The company's balance sheet looks strong. The largest asset item on the balance sheet is accounts receivable, which stands at ZAr 5400M. That is almost equal to the company's equity. Needless to say, customer debt management is a crucial aspect of the business. Almost 70% of the debtor customers pay their obligations in full. The company bad debt / impairment costs are about 13% of total debt. I am not an expert on consumer finance, but 13% seems like a very adequate number for a developing country like South Africa.
Below is part of the credit summary from Global Credit Rating Co., a local credit rating agency.
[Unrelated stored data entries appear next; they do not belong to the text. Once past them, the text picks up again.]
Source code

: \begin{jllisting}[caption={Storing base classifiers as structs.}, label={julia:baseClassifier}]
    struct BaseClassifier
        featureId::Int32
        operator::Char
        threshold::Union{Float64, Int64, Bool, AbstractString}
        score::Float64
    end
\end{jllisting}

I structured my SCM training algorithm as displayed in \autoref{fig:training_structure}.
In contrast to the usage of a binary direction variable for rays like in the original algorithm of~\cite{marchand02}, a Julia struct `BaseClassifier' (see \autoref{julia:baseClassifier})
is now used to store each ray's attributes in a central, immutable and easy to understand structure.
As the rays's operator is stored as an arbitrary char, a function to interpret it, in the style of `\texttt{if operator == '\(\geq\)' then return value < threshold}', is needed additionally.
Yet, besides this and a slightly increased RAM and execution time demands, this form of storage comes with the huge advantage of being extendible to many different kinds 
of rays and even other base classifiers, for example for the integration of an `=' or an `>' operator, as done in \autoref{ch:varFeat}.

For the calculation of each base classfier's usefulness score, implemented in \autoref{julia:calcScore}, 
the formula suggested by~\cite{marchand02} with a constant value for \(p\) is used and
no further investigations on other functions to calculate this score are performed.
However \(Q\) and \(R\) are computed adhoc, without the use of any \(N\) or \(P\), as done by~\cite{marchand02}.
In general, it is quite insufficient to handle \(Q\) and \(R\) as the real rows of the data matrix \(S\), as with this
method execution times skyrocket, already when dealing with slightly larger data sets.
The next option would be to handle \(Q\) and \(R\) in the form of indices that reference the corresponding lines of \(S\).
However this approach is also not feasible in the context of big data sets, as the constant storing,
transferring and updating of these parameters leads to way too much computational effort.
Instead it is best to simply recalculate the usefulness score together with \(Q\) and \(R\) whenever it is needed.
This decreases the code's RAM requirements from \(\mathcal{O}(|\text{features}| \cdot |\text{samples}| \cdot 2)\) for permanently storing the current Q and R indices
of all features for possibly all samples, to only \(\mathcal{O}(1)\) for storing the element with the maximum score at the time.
Lewis´ liquidity has strengthened over the past year. This has been a result of the initiation of its listed debt programme, which has increased its financial flexibility and enabled it to increase unused bank funding lines. Note is also taken of the sizable cash balances reported at FYE14, as well as the fact that the group´s asset base is entirely unencumbered; further boosting financial flexibility. In addition, the ability to tighten underwriting criteria and reduce credit origination is a tool available to management to improve cash flows if needed. Thus, despite continued working capital pressure associated with growth, Lewis has reported positive operating cash flows over the review period. With limited capex (as stores are typically leased and not owned), this has enabled moderate gearing levels and sound debt serviceability to be sustained. Further to this, net gearing and net debt to EBITDA were slightly lower at 24% and 105% respectively at FYE14 (FYE13: 30% and 111%), while net interest cover remained sound at 10.5x (F13: 12.8x).
I think Lewis Group is the financially healthiest furniture retailer in South Africa. Any shakeout would make the company stronger. Any bad macro economic scenario is covered by the company's cheap valuation.